Charge of the lightweight brigade in District 8

Democrats who challenge Republican Congressman Jim Kolbe regularly develop campaign strategies that would make Rube Goldberg envious.

If all the cultural conservative Republicans in Cochise County abandon Kolbe, and we can get 90 percent Democratic turnout on Election Day, and all of Kolbe's absentee ballots get lost in the mail, and 72 percent of GOP seniors get lost on their way to the polling place, and the Moon is the Seventh House, and Jupiter aligns with Mars ... then I can win this thing!

With Kolbe pursuing his 11th term in Congressional District 8, it's clear that Democrats have essentially been playing Mousetrap without all the pieces. Nonetheless, the sacrificial lambs continue to scamper to the altar; this year, three candidates are fighting for the party's nomination.

Unlike the previous three years--during which the Democratic candidates had active machines, reasonable war chests and some level of name recognition--this year's ballot features a third-string cast that predicates their hopes on the unlikely scenario that state Rep. Randy Graf defeats Kolbe in the GOP primary--or "weakens" him so much that he's vulnerable to a sly Democratic candidate.

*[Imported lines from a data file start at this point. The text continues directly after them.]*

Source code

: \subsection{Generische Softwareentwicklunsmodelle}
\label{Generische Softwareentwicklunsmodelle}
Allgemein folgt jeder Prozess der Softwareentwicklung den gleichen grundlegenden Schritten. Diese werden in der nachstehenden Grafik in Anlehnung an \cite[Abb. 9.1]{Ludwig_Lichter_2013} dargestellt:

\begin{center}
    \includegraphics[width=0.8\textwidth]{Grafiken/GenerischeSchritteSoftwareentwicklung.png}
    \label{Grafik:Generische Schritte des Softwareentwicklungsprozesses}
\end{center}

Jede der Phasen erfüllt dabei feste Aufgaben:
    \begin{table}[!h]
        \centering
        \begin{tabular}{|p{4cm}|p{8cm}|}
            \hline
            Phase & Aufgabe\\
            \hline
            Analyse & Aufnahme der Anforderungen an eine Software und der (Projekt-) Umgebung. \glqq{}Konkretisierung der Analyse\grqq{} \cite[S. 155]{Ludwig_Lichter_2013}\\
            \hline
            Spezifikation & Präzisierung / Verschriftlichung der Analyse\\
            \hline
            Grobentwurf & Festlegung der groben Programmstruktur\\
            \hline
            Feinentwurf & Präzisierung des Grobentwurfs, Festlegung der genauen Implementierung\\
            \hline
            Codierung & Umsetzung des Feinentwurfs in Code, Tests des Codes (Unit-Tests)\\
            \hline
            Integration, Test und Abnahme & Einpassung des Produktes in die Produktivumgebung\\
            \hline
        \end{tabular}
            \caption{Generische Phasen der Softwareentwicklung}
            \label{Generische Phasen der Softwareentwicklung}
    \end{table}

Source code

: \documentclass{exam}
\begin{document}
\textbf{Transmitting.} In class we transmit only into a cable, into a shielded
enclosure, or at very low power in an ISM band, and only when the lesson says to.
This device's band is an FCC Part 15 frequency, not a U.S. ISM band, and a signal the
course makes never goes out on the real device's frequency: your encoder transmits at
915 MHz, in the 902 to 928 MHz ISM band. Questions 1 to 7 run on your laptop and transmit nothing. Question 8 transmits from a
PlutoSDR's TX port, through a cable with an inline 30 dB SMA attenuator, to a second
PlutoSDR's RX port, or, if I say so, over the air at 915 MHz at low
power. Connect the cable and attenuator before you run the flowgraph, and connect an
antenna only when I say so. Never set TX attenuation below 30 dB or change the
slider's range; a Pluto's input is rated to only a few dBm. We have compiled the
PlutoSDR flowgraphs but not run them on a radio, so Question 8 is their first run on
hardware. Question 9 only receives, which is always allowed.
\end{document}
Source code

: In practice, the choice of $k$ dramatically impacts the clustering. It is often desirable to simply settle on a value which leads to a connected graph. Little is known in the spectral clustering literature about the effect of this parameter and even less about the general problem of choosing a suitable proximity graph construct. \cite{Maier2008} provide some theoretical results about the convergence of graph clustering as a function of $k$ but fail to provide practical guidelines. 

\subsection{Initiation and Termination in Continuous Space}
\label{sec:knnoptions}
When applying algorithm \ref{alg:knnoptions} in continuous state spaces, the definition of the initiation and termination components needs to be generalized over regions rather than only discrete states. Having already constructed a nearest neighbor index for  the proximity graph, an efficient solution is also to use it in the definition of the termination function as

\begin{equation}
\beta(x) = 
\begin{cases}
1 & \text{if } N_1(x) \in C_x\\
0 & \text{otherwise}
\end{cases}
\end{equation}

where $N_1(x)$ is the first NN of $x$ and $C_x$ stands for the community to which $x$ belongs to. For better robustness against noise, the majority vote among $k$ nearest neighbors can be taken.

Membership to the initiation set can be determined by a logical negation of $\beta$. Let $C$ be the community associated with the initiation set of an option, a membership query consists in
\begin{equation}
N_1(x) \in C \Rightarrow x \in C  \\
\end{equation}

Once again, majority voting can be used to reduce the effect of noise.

There's Eva Bacal, an old-school pol playing the unlikely odds of a comeback; Jeff Chimene, a computer programmer carrying the leftist progressive banner; and Tim Sultan, the slick newcomer trying to make a splash in the local political pool.

Of the three, Bacal has the most political experience. A three-term member of the TUSD school board, Bacal is the wife of Martin Bacal, the Democratic activist who was recently unseated from his post as national committeeman.

After wrapping her TUSD stint, Bacal pursued a law degree and went to work for the attorney general's office, where she worked until earlier this summer, when she gave up the job to campaign full-time. Bacal's emphasis: "Common Sense for a Change." She says she supports families, affordable health care, better education, a healthy environment, decent jobs and wages, troops and a "sensible border policy."

Jeff Chimene is the radical Democrat in the race. A supporter of Ohio Congressman Dennis Kucinich in the Democratic presidential primaries, the computer programmer says he got into the race because it appeared to him that nobody else was running.

"This is the moment," Chimene says. "I'm the candidate to vote for."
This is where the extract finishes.